After months of shopping itself, storage networking vendor QLogic has a buyer.

Networking semiconductor vendor Wednesday said it will pay $1 billion for the FC and Ethernet adapter company in a deal expected to close in the third quarter of 2016. The deal adds to the evidence that storage networking is a best fit as part of a larger Ethernet-dominated networking company.

Cisco kicked off the trend of combining networking and storage when the Ethernet giant stared selling Fibre Channel SAN switches in 2003. The FC connectivity market has seen a great deal of consolidation since then, with FC vendors either going away or joining forces with Ethernet companies.

Avago Technologies acquired QLogic rival Emulex for $606 million in 2015. That deal was sandwiched between Avago’s purchases of storage and networking chip firm LSI and networking connectivity vendor Broadcom.

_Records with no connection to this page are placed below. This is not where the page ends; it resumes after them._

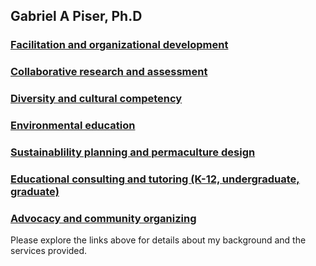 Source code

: ## Gabriel A Piser, Ph.D 


### [Facilitation and organizational development](/facilitation)
### [Collaborative research and assessment](/collaboration)  
### [Diversity and cultural competency](/diversity)
### [Environmental education](/environmental-education)
### [Sustainablility planning and permaculture design](/sustainability)
### [Educational consulting and tutoring (K-12, undergraduate, graduate)](/educational-consulting)
### [Advocacy and community organizing](/advocacy)

Please explore the links above for details about my background and the services provided.

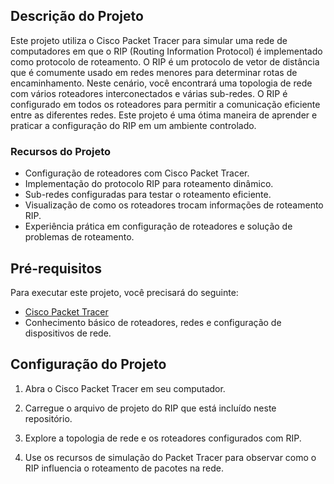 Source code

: ## Descrição do Projeto

Este projeto utiliza o Cisco Packet Tracer para simular uma rede de computadores em que o RIP (Routing Information Protocol) é implementado como protocolo de roteamento. O RIP é um protocolo de vetor de distância que é comumente usado em redes menores para determinar rotas de encaminhamento. Neste cenário, você encontrará uma topologia de rede com vários roteadores interconectados e várias sub-redes. O RIP é configurado em todos os roteadores para permitir a comunicação eficiente entre as diferentes redes. Este projeto é uma ótima maneira de aprender e praticar a configuração do RIP em um ambiente controlado.

### Recursos do Projeto

- Configuração de roteadores com Cisco Packet Tracer.
- Implementação do protocolo RIP para roteamento dinâmico.
- Sub-redes configuradas para testar o roteamento eficiente.
- Visualização de como os roteadores trocam informações de roteamento RIP.
- Experiência prática em configuração de roteadores e solução de problemas de roteamento.

## Pré-requisitos

Para executar este projeto, você precisará do seguinte:

- [Cisco Packet Tracer](https://www.netacad.com/courses/packet-tracer)
- Conhecimento básico de roteadores, redes e configuração de dispositivos de rede.

## Configuração do Projeto

1. Abra o Cisco Packet Tracer em seu computador.

2. Carregue o arquivo de projeto do RIP que está incluído neste repositório.

3. Explore a topologia de rede e os roteadores configurados com RIP.

4. Use os recursos de simulação do Packet Tracer para observar como o RIP influencia o roteamento de pacotes na rede.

Brocade, which began as a Fibre Channel switch company, moved into Ethernet network switching with a $2.6 billion acquisition of Foundry Networks in 2008. FC remains the bulk of Brocade’s business, but the vendor also added wireless networking vendor Ruckus for $1.2 billion in April to make it a broader enterprise play.

Now we have the two FC switch vendors Brocade and Cisco and the two main FC adapter providers QLogic and Emulex selling storage as part of larger networking companies.

Cavium is a player in the networking, communications and cloud markets but will use QLogic to fill one gap in its product line.

“Storage has been one of the areas that has been an aspirational market for us,” Cavium CEO Syed Ali said Wednesday evening on a webcast to discuss the QLogic deal. “We never had penetration into the mainstream storage market.”

Ali said owning QLogic can help Cavium push its own products such as its ThunderX data center and cloud processor into deals with storage vendors such as EMC and NetApp.  It also gives Cavium an instant storage software stack.

“QLogic has an extensive software stack that we don’t have for the mainstream market,” he said. “That software stack takes years to build out.”

Ali said Cavium will kill QLogic legacy products such as its FC switches because “it’s not a great idea for a silicon company to also be a switch company” but he said he is bullish on QLogic’s FC adapters. He pointed to the ongoing transition from 8 Gb per second FC to 16 Gbps and the move to 32 Gbps expected in 2017-18 and the rise of all-flash arrays as drivers of FC business. He said all-flash arrays have a 70% to 80% FC attach rate.